• _WHAT YOU WILL DO_
Collect each line of the entries that holds the string "newcommand".

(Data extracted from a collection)
________________________________________

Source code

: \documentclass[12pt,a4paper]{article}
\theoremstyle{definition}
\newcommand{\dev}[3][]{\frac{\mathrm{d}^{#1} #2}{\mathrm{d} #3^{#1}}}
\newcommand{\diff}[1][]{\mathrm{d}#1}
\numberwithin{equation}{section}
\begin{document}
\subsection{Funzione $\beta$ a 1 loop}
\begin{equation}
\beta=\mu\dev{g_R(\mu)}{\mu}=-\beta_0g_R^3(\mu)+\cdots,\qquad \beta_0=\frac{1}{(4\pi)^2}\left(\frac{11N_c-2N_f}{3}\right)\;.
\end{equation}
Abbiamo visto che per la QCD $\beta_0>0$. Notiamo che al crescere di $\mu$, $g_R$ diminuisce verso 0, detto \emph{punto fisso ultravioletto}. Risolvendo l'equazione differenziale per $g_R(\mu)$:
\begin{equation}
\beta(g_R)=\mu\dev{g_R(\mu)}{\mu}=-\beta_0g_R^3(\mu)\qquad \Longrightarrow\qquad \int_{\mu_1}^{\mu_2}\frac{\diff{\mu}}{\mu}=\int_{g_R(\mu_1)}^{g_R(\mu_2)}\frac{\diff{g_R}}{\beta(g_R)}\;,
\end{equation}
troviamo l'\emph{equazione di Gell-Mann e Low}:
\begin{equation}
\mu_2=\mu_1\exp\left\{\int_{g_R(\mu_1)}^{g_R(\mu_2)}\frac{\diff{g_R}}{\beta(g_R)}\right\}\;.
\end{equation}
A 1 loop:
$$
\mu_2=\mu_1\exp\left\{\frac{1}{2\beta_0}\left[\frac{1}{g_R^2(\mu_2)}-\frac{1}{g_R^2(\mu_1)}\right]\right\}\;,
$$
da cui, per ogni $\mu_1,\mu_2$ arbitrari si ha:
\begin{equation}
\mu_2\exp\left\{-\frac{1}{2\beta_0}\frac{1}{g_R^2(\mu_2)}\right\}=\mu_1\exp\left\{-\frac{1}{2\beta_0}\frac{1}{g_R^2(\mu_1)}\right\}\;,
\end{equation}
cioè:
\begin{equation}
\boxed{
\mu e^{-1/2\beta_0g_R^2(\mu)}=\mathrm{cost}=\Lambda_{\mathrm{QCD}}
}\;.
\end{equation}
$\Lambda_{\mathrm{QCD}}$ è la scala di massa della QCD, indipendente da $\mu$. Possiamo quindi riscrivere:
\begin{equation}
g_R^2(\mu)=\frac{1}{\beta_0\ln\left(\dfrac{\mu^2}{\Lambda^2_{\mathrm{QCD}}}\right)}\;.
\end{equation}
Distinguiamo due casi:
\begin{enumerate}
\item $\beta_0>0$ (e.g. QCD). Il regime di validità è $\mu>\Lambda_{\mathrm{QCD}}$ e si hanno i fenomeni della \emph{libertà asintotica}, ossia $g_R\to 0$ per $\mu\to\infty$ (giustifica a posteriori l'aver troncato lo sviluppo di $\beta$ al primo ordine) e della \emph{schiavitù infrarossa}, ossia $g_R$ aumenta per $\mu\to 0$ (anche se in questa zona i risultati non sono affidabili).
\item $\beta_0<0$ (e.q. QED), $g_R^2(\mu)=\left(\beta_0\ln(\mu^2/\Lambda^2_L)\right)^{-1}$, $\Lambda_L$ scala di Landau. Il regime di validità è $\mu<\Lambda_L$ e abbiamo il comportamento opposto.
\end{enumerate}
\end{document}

________________________________________

• _EXERCISE OUTPUT_
\newcommand{\dev}[3][]{\frac{\mathrm{d}^{#1} #2}{\mathrm{d} #3^{#1}}}
\newcommand{\diff}[1][]{\mathrm{d}#1}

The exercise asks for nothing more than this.